Statistical inference is a powerful tool for drawing conclusions and making predictions about populations based on sample data. It allows us to make informed decisions and understand the effectiveness of different options. One popular application of statistical inference is A/B testing, where we compare two versions or treatments to determine the superior performer. However, what happens when we introduce more versions or treatments to the experiment?
It may seem that the introduction of additional versions in an experiment is an opportunity for even better decisions. Unfortunately, if not handled properly, the increased number of testable hypotheses can lead to misleading results and incorrect decisions. This challenge is known as the multiple comparisons problem.
In this article, I explain the concept of multiple hypothesis testing, its potential pitfall, and give one possible solution supported by a Python simulation.
To understand multiple hypothesis testing, let's begin by examining the fundamental concepts of a simple A/B test involving two variants.
In an A/B test, we start by formulating two competing hypotheses: the null hypothesis, which represents the absence of a difference between the variants, and the alternative hypothesis, suggesting the presence of a difference.
Then we set a significance level denoted as alpha
. This threshold determines the amount of evidence required to reject the null hypothesis. Commonly used significance levels are 0.05 (5%) and 0.01 (1%), indicating the probability of observing the data if the null hypothesis were true.
After running the experiment and collecting the data, we calculate p-values. The p-value represents the probability of obtaining a result as extreme as, or more extreme than, the observed data if the null hypothesis were true. If the p-value is less than the significance level alpha
, we reject the null hypothesis in favor of the alternative hypothesis.
It is important to note that a low p-value suggests strong evidence against the null hypothesis, indicating that the observed data is unlikely to occur by chance alone. However, this does not imply certainty. There remains a non-zero probability of observing a difference between the samples even if the null hypothesis is true.
When we encounter a situation with multiple alternative hypotheses, we refer to it as multiple hypothesis testing. In such cases, the complexity increases as we need to carefully consider the potential impact of conducting multiple tests simultaneously.
The pitfall of multiple hypothesis testing arises when we test multiple hypotheses without adjusting the significance level alpha
. In such cases, we inadvertently inflate the rate of ”Type I” errors, meaning that we tend to reject a null hypothesis (find the difference) while this null hypothesis is in fact true (no difference at all).
The more hypotheses we test simultaneously, the higher the chances of finding a p-value lower than alpha
for at least one hypothesis and erroneously concluding a significant difference.
To illustrate this issue, consider a scenario where we want to test N
hypotheses to determine which of multiple new webpage designs attracts more customers with desired alpha = 0.05
. Let's assume we know that none of the new designs is better than the default one, meaning the null hypothesis holds for all N
cases.
However, for each case, there is a 5% probability (assuming the null hypothesis is true) of committing a “Type I” error, or a false positive. In other words, there is a 95% probability of correctly not detecting a false positive. Theoretically, the probability of having at least one false positive among the N
tests is equal to 1 - (1 - alpha)^N = 1 - 0.95^N
. For instance, when N = 10
, this probability is approximately 40%, significantly higher than the initial 5%.

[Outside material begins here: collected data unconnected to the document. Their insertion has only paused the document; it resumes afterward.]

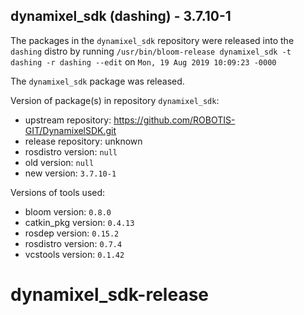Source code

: ## dynamixel_sdk (dashing) - 3.7.10-1

The packages in the `dynamixel_sdk` repository were released into the `dashing` distro by running `/usr/bin/bloom-release dynamixel_sdk -t dashing -r dashing --edit` on `Mon, 19 Aug 2019 10:09:23 -0000`

The `dynamixel_sdk` package was released.

Version of package(s) in repository `dynamixel_sdk`:

- upstream repository: https://github.com/ROBOTIS-GIT/DynamixelSDK.git
- release repository: unknown
- rosdistro version: `null`
- old version: `null`
- new version: `3.7.10-1`

Versions of tools used:

- bloom version: `0.8.0`
- catkin_pkg version: `0.4.13`
- rosdep version: `0.15.2`
- rosdistro version: `0.7.4`
- vcstools version: `0.1.42`


# dynamixel_sdk-release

The problem becomes more apparent as we increase the number of hypotheses tested. Even in scenarios where only a few variants and subsamples are involved, the number of comparisons can quickly accumulate. For example, comparing three designs D1, D2, and D3 for all users, then separately for users in country C1, and again for users in countries other than C1, results in a total of nine comparisons. It is easy to unwittingly engage in multiple comparisons without realizing the subsequent inflation of Type I error rates.
Let's delve into an intriguing example that highlights the consequences of not controlling “Type I” errors when testing multiple hypotheses.
In 2009, a group of researchers conducted an fMRI scan on a dead Atlantic salmon and astonishingly discovered brain activity as if it were alive! To understand how this unexpected result came about, we need to explore the nature of fMRI scans.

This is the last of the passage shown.